Aquí, en un círculo armónico, flotan las plegarias de los
niños, las
oraciones de las vírgenes, los salmos de los piadosos eremitas,
las
peticiones de los humildes, las castas palabras de los limpios
de corazón,
las resignadas quejas de los que padecen, los ayes de los que
sufren y los
himnos de los que esperan. Teobaldo oyó entre aquellas voces,
que
palpitaban aún en el éter luminoso, la voz de su santa madre
que pedía a
Dios por él; pero no oyó la suya.
IX
Más allá hirieron sus oídos con un estrépito discordante
mil y mil
acentos ásperos y roncos, blasfemias, gritos de venganzas,
cantares de
orgías, palabras lúbricas, maldiciones de la desesperación,
amenazas de
impotencia y juramentos sacrílegos de la impiedad.

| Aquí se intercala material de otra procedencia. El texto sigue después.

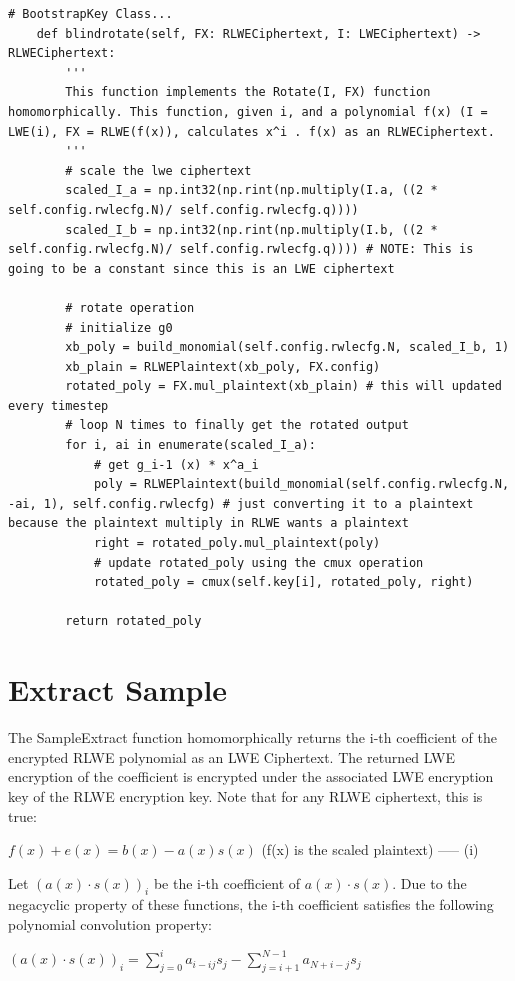\documentclass{report}
\begin{document}
\begin{verbatim}
# BootstrapKey Class...
	def blindrotate(self, FX: RLWECiphertext, I: LWECiphertext) -> RLWECiphertext:
		'''
		This function implements the Rotate(I, FX) function homomorphically. This function, given i, and a polynomial f(x) (I = LWE(i), FX = RLWE(f(x)), calculates x^i . f(x) as an RLWECiphertext.
		'''
		# scale the lwe ciphertext 
		scaled_I_a = np.int32(np.rint(np.multiply(I.a, ((2 * self.config.rwlecfg.N)/ self.config.rwlecfg.q)))) 
		scaled_I_b = np.int32(np.rint(np.multiply(I.b, ((2 * self.config.rwlecfg.N)/ self.config.rwlecfg.q)))) # NOTE: This is going to be a constant since this is an LWE ciphertext
		
		# rotate operation
		# initialize g0
		xb_poly = build_monomial(self.config.rwlecfg.N, scaled_I_b, 1)
		xb_plain = RLWEPlaintext(xb_poly, FX.config)        
		rotated_poly = FX.mul_plaintext(xb_plain) # this will updated every timestep
		# loop N times to finally get the rotated output
		for i, ai in enumerate(scaled_I_a):
			# get g_i-1 (x) * x^a_i
			poly = RLWEPlaintext(build_monomial(self.config.rwlecfg.N, -ai, 1), self.config.rwlecfg) # just converting it to a plaintext because the plaintext multiply in RLWE wants a plaintext
			right = rotated_poly.mul_plaintext(poly)
			# update rotated_poly using the cmux operation
			rotated_poly = cmux(self.key[i], rotated_poly, right)
		
		return rotated_poly
\end{verbatim}

\section{Extract Sample}
The SampleExtract function homomorphically returns the i-th coefficient of the encrypted RLWE polynomial as an LWE Ciphertext. The returned LWE encryption of the coefficient is encrypted under the associated LWE encryption key of the RLWE encryption key.  Note that for any RLWE ciphertext, this is true:
\begin{center}
	$f(x) + e(x) = b(x) - a(x)s(x)$ (f(x) is the scaled plaintext) ----- (i)
\end{center}
Let $( a(x) \cdot s(x))_i$ be the i-th coefficient of $a(x) \cdot s(x)$. Due to the negacyclic property of these functions, the i-th coefficient satisfies the following polynomial convolution property:
\begin{center}
	$( a(x) \cdot s(x))_i = \sum\limits_{j=0}^{i}a_{i-ij}s_j - \sum\limits_{j=i+1}^{N-1} a_{N+i-j} s_j$
\end{center}
\end{document}
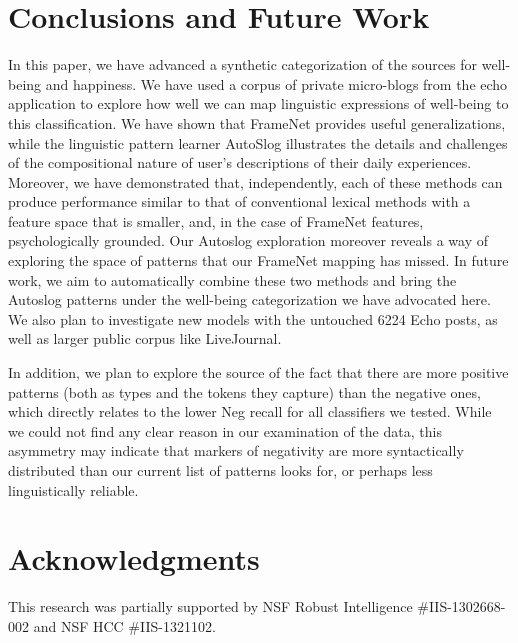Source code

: \documentclass[11pt,letterpaper]{article}
\begin{document}
\section{Conclusions and Future Work}
In this paper, we have advanced a synthetic categorization of the
sources for well-being and happiness. We have used a corpus of private
micro-blogs from the {\sc echo} application to explore how well we can
map linguistic expressions of well-being to this classification. We
have shown that FrameNet provides useful generalizations, while the
linguistic pattern learner AutoSlog illustrates the details and
challenges of the compositional nature of user's descriptions of their
daily experiences. Moreover, we have demonstrated that, independently,
each of these methods can produce performance similar to that of
conventional lexical methods with a feature space that is smaller,
and, in the case of FrameNet features, psychologically grounded. Our
Autoslog exploration moreover reveals a way of exploring the space of
patterns that our FrameNet mapping has missed. In future work, we aim
to automatically combine these two methods and bring the Autoslog
patterns under the well-being categorization we have advocated here.
We also plan to investigate new models with the untouched 6224 Echo
posts, as well as larger public corpus like LiveJournal.

In addition, we plan to explore the source of the fact that there are
more positive patterns (both as types and the tokens they capture)
than the negative ones, which directly relates to the lower Neg recall
for all classifiers we tested.  While we could not find any clear
reason in our examination of the data, this asymmetry may indicate
that markers of negativity are more syntactically distributed than our
current list of patterns looks for, or perhaps less linguistically
reliable.



\section*{Acknowledgments}

This research was partially supported by NSF Robust Intelligence \#IIS-1302668-002 and 
NSF HCC \#IIS-1321102.


 


%


%
\end{document}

Teobaldo atravesó el segundo círculo con la rapidez que el
meteoro
cruza el cielo en una tarde de verano, por no oír su voz que
vibraba allí
sonante y atronadora, sobreponiéndose a las otras voces en
medio de aquel
concierto infernal.
-¡No creo en Dios! ¡No creo en Dios! -decían aún su acento
agitándose
en aquel océano de blasfemias; y Teobaldo comenzaba a creer.
X
Dejó atrás aquellas regiones y atravesó otras inmensidades
llenas de
visiones terribles, que ni él pudo comprender ni yo acierto a
concebir, y
llegó al cabo al último círculo de la espiral de los cielos,
donde los
serafines adoran al Señor, cubierto el rostro con las triples
alas y
prosternados a sus pies.
Él quiso mirarlo.
Un aliento de fuego abrasó su cara, un mar de luz
oscureció sus ojos,
un trueno gigante retumbó en sus oídos, y, arrancado del corcel
y lanzado
al vacío como la piedra candente que arroja un volcán, se
sintió bajar y
bajar sin caer nunca, ciego, abrasado y ensordecido, como cayó
el ángel
rebelde cuando Dios derribó el pedestal de su orgullo con un
soplo de sus
labios.
I
La noche había cerrado y el viento gemía agitando las
hojas de los
árboles, por entre cuyas frondosas ramas se deslizaba un suave
rayo de
luna, cuando Teobaldo, incorporándose sobre el codo y
restregándose los
ojos como si despertara de un profundo sueño, tendió alrededor
una mirada
y se encontró en el mismo bosque donde hirió al jabalí, donde
cayó muerto
su corcel, donde le dieron aquella fantástica cabalgadura que
le había
arrastrado a unas regiones desconocidas y misteriosas.